Anonymous 0 Comments

There are two basic methods that can happen to achieve this.

* Method 1: The cheating way (but also the more common way)

You have to remember that the “mind” isn’t really a thing. In a healthy limb, your brain sends signals down your nerves. These nerves touch your muscles and tells them to move, which moves your limb. Nerves aren’t anything special though. You can kinda think of them like wires as they move electrical signals around. In the case of a prosthetic, we can read these nerve impulses and turn that into motion with a little bit of processing. In short, the brain and nerves send the signals still and instead of your muscles getting the signal, a computer tells a motor to run. I call this cheating because you aren’t really controlling it with your mind directly – you are just replacing your muscles.

* Method 2: The real way.

This is not used as much, mostly because it is still very much in development, but you may have seen videos of this sort of thing. This sort of prosthetic uses signals directly from your brain. Not only do they replace your muscles, but they replace your nerves. The difference between (1) and (2) is that if your arm were to be chopped off, you could use both methods to restore movement. If you wanted to control the headless body of Agnew from the safety of your jar, you would probably use this method. The essence of this method is that, while very complex, we can read signals from your brain. If you were to be jar-bound Nixon, your brain could still make the signals that tell your body to take a step, even if you don’t have the legs or spinal cord needed to execute that motion. Sensors on the head (or even directly implanted into the brain) can pick these signals up, and then just like the first method, we translate these into motion. The cool thing though, is that with enough training, you just have to think about making a movement. If I were to implant one of these devices into you, after a fair bit of training, you could get a robot arm to move just by thinking about it – as if you had a 3rd hand.

As an example of this method, here’s a pretty early video of this technology working with a monkey controlling an arm: https://www.youtube.com/watch?v=sm2d0w87wQE

Anonymous 0 Comments

Step 1: Observe someone’s brainwaves to see what lights up when they, say, extend their index finger.

Step 2: Program the bionic index finger so it moves when that same activity in the brain is detected.
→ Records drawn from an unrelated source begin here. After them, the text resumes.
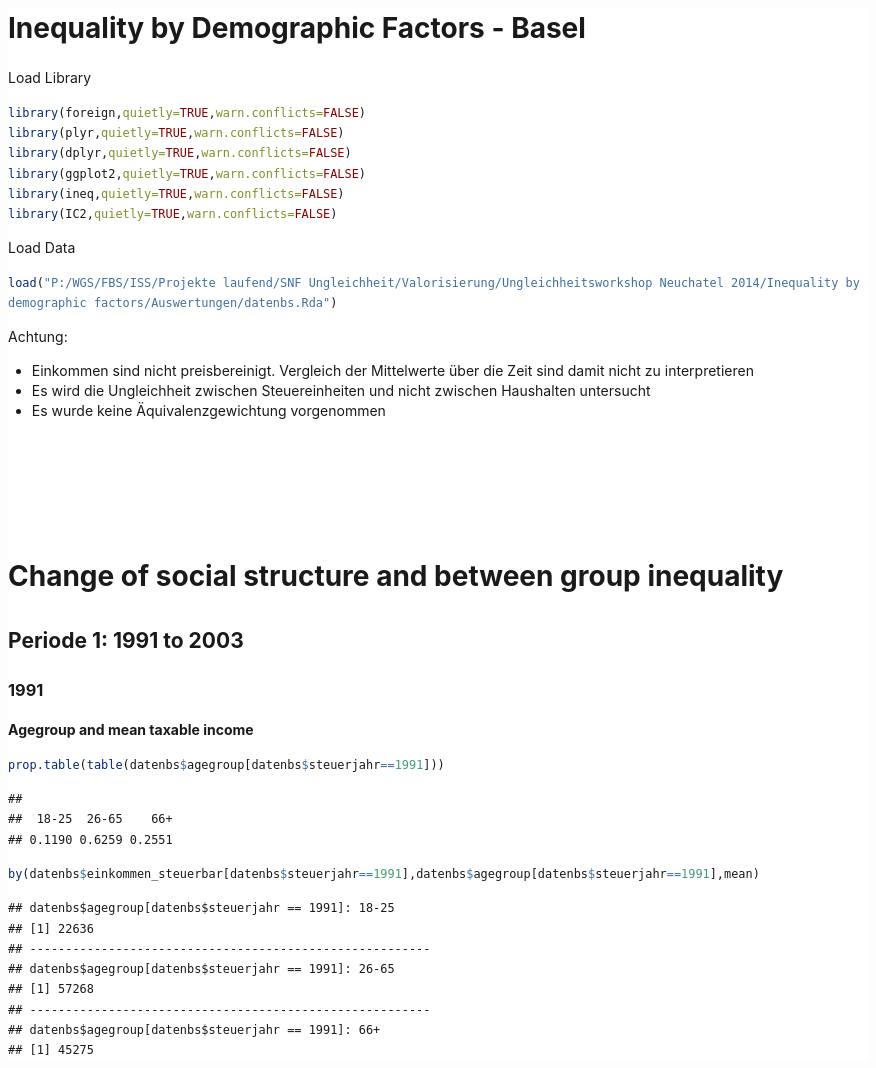 Inequality by Demographic Factors - Basel
========================================================



Load Library

```r
library(foreign,quietly=TRUE,warn.conflicts=FALSE)
library(plyr,quietly=TRUE,warn.conflicts=FALSE)
library(dplyr,quietly=TRUE,warn.conflicts=FALSE)
library(ggplot2,quietly=TRUE,warn.conflicts=FALSE)
library(ineq,quietly=TRUE,warn.conflicts=FALSE)
library(IC2,quietly=TRUE,warn.conflicts=FALSE)
```

Load Data 

```r
load("P:/WGS/FBS/ISS/Projekte laufend/SNF Ungleichheit/Valorisierung/Ungleichheitsworkshop Neuchatel 2014/Inequality by demographic factors/Auswertungen/datenbs.Rda")
```


Achtung: 
* Einkommen sind nicht preisbereinigt. Vergleich der Mittelwerte über die Zeit sind damit nicht zu interpretieren
* Es wird die Ungleichheit zwischen Steuereinheiten und nicht zwischen Haushalten untersucht
* Es wurde keine Äquivalenzgewichtung vorgenommen


<br><br>
<br><br>

# Change of social structure and between group inequality

## Periode 1: 1991 to 2003

### 1991

**Agegroup and mean taxable income**

```r
prop.table(table(datenbs$agegroup[datenbs$steuerjahr==1991]))
```

```
## 
##  18-25  26-65    66+ 
## 0.1190 0.6259 0.2551
```

```r
by(datenbs$einkommen_steuerbar[datenbs$steuerjahr==1991],datenbs$agegroup[datenbs$steuerjahr==1991],mean)
```

```
## datenbs$agegroup[datenbs$steuerjahr == 1991]: 18-25
## [1] 22636
## -------------------------------------------------------- 
## datenbs$agegroup[datenbs$steuerjahr == 1991]: 26-65
## [1] 57268
## -------------------------------------------------------- 
## datenbs$agegroup[datenbs$steuerjahr == 1991]: 66+
## [1] 45275
```
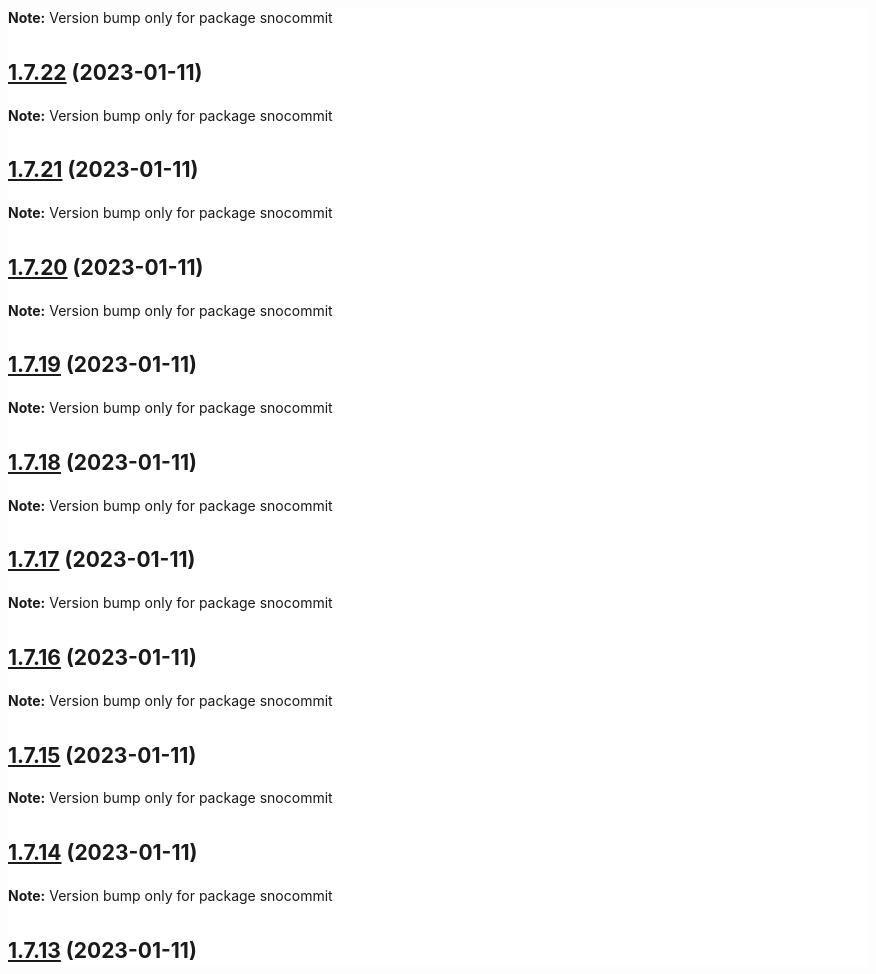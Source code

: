 **Note:** Version bump only for package snocommit

## [1.7.22](https://github.com/snomiao/js/compare/snocommit@1.7.0...snocommit@1.7.22) (2023-01-11)

**Note:** Version bump only for package snocommit

## [1.7.21](https://github.com/snomiao/js/compare/snocommit@1.7.0...snocommit@1.7.21) (2023-01-11)

**Note:** Version bump only for package snocommit

## [1.7.20](https://github.com/snomiao/js/compare/snocommit@1.7.0...snocommit@1.7.20) (2023-01-11)

**Note:** Version bump only for package snocommit

## [1.7.19](https://github.com/snomiao/js/compare/snocommit@1.7.0...snocommit@1.7.19) (2023-01-11)

**Note:** Version bump only for package snocommit

## [1.7.18](https://github.com/snomiao/js/compare/snocommit@1.7.0...snocommit@1.7.18) (2023-01-11)

**Note:** Version bump only for package snocommit

## [1.7.17](https://github.com/snomiao/js/compare/snocommit@1.7.0...snocommit@1.7.17) (2023-01-11)

**Note:** Version bump only for package snocommit

## [1.7.16](https://github.com/snomiao/js/compare/snocommit@1.7.0...snocommit@1.7.16) (2023-01-11)

**Note:** Version bump only for package snocommit

## [1.7.15](https://github.com/snomiao/js/compare/snocommit@1.7.0...snocommit@1.7.15) (2023-01-11)

**Note:** Version bump only for package snocommit

## [1.7.14](https://github.com/snomiao/js/compare/snocommit@1.7.0...snocommit@1.7.14) (2023-01-11)

**Note:** Version bump only for package snocommit

## [1.7.13](https://github.com/snomiao/js/compare/snocommit@1.7.0...snocommit@1.7.13) (2023-01-11)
Basically, your brain controls the prosthetic exactly the same way it controls your flesh-and-blood body, except instead of your nervous system detecting signals from the brain, the prosthetic detects those exact same signals.

Anonymous 0 Comments

It begins with a special operations surgery where the bone is removed but the muscles are left intact. This is so sensors in the limb can pick on impulses sent to your muscles from
Your brain. Most amputations aren’t preformed this way, however in the unlikely yet extremely lucky chance you are fortunate to lose a limb in a way that allows for the muscles to remain relatively intact, you can have a bionic limb that feeds back with tactile sensitivity and seem less control.